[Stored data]
○ ○ ○ ○ ○ ○ ○

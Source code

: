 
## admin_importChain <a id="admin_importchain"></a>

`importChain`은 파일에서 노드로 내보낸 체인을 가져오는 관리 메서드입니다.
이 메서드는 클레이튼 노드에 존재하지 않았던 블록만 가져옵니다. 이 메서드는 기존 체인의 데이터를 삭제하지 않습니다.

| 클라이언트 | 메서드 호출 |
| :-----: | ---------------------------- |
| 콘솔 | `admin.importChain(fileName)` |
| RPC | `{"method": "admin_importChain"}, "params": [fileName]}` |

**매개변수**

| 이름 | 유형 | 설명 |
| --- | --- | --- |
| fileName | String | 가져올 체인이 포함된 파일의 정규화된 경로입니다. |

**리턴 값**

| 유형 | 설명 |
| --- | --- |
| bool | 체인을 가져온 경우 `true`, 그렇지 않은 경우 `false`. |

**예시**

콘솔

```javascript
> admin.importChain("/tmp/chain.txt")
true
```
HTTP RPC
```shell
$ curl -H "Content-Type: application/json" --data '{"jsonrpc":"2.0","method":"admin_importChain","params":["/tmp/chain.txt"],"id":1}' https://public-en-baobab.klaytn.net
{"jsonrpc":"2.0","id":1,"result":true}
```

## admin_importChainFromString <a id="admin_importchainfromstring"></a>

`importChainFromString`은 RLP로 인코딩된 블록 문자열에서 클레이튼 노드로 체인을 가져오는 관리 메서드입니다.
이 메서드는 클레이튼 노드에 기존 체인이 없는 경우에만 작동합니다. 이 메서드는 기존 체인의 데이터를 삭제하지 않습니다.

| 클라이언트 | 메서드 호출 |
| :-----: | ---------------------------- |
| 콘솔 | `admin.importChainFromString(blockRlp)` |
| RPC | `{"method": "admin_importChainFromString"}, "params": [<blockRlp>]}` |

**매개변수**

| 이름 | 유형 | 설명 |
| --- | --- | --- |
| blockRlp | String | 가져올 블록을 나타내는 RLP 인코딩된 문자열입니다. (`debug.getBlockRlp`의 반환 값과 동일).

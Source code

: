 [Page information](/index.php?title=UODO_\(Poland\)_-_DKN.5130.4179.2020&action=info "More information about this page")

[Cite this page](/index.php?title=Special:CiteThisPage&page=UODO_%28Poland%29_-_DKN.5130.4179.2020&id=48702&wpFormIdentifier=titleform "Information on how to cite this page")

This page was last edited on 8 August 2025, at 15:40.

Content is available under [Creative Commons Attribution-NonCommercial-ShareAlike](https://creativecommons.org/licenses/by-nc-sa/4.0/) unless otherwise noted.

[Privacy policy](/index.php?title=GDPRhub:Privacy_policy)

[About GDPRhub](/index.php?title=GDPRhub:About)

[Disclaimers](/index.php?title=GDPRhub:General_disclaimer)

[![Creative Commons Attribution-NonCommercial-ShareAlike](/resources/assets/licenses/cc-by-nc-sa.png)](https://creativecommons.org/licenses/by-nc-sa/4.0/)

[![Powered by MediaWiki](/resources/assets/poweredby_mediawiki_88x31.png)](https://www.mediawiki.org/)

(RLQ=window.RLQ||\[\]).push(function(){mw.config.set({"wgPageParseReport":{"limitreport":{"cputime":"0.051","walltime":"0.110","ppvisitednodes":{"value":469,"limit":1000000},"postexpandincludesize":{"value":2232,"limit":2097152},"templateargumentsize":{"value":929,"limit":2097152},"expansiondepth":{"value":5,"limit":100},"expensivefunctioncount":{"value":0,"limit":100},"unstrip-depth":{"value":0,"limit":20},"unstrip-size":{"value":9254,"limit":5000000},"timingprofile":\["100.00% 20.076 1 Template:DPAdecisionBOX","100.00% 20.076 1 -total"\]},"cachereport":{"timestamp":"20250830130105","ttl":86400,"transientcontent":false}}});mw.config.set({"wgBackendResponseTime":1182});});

○ ○ ○ ○ ○ ○ ○

* **Task**: Tell how many lines of the data include the word "삭제하지", without any other words.

* **Response box**: 2